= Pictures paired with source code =
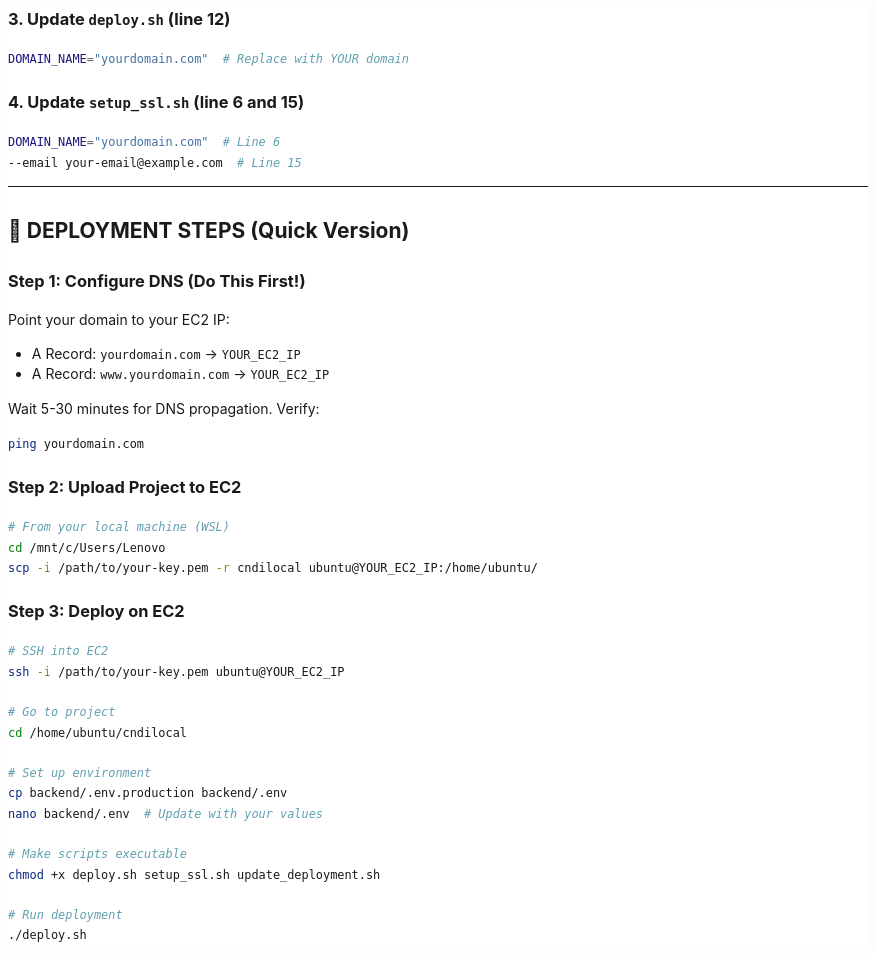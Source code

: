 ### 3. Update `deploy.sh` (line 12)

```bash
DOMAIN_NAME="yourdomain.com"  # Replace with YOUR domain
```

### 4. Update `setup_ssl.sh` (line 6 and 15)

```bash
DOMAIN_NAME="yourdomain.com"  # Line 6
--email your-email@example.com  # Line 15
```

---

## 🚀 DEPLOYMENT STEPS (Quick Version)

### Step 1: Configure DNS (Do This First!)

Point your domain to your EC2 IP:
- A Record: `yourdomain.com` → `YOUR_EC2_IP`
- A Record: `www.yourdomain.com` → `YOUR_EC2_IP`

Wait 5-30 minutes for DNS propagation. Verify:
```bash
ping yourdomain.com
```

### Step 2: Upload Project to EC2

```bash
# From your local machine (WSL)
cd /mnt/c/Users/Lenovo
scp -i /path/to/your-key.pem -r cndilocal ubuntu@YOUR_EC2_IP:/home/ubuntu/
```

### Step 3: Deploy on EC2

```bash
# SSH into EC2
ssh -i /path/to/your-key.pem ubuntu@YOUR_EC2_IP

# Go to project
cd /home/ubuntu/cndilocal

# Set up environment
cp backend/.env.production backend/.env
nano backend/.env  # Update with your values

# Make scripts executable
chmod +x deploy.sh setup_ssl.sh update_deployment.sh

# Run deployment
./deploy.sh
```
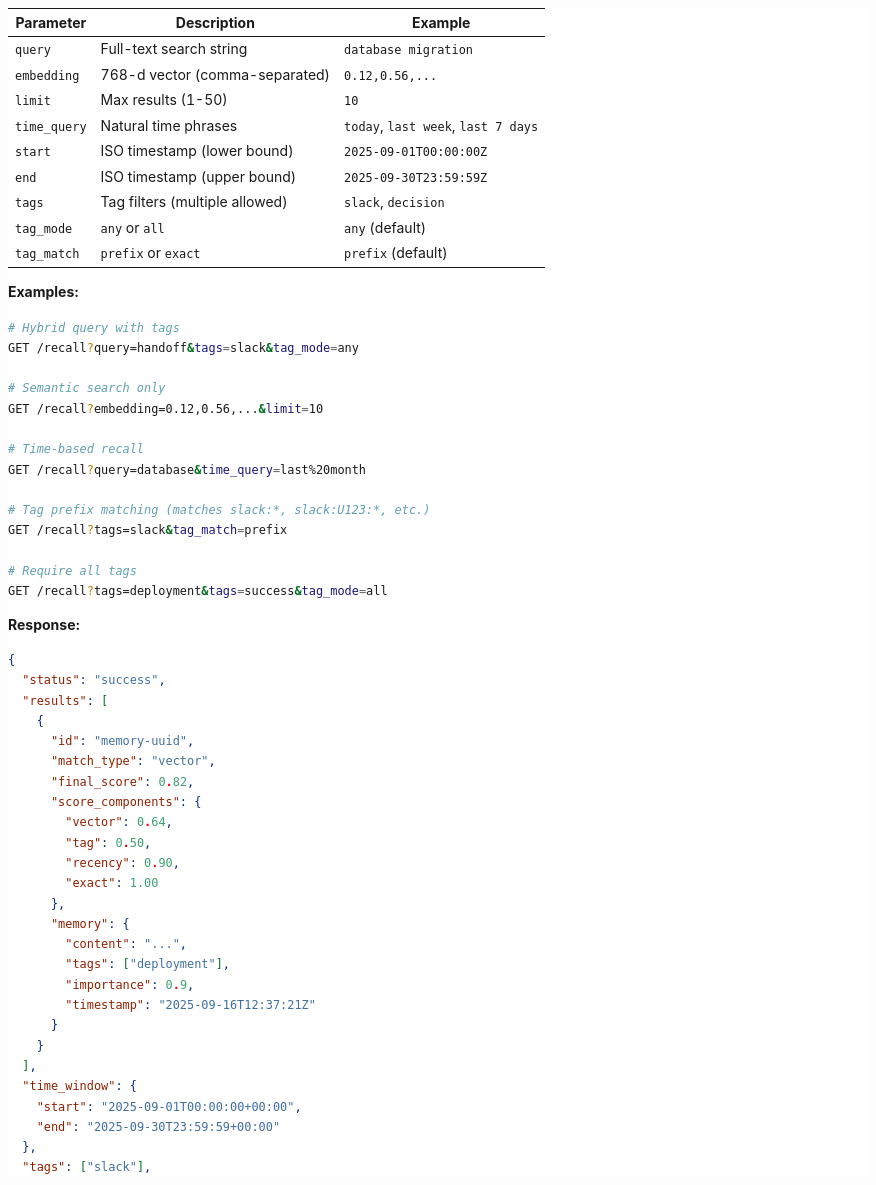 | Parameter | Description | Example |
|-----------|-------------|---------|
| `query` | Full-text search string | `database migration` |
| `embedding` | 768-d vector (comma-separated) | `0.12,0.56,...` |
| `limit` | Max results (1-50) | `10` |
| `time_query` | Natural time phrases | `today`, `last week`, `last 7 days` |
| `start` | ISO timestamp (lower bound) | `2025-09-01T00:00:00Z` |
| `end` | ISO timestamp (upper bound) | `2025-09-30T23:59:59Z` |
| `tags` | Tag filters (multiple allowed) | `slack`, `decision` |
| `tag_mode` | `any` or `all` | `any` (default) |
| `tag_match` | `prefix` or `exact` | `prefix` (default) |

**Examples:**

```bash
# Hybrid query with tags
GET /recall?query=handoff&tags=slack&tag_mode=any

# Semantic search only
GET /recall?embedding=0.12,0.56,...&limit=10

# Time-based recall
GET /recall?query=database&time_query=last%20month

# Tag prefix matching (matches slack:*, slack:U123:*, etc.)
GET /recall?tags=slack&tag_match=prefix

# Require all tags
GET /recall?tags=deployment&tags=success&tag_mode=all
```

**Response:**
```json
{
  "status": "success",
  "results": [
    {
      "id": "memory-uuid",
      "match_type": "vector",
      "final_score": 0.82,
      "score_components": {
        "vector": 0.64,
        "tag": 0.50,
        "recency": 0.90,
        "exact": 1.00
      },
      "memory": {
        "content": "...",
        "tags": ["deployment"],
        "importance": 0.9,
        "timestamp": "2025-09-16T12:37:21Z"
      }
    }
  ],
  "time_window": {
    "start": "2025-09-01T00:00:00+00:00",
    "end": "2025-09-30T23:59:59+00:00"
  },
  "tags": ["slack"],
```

= Your task =
From the records above, copy every line that holds the word "last".

= Response box =
| `time_query` | Natural time phrases | `today`, `last week`, `last 7 days` |
GET /recall?query=database&time_query=last%20month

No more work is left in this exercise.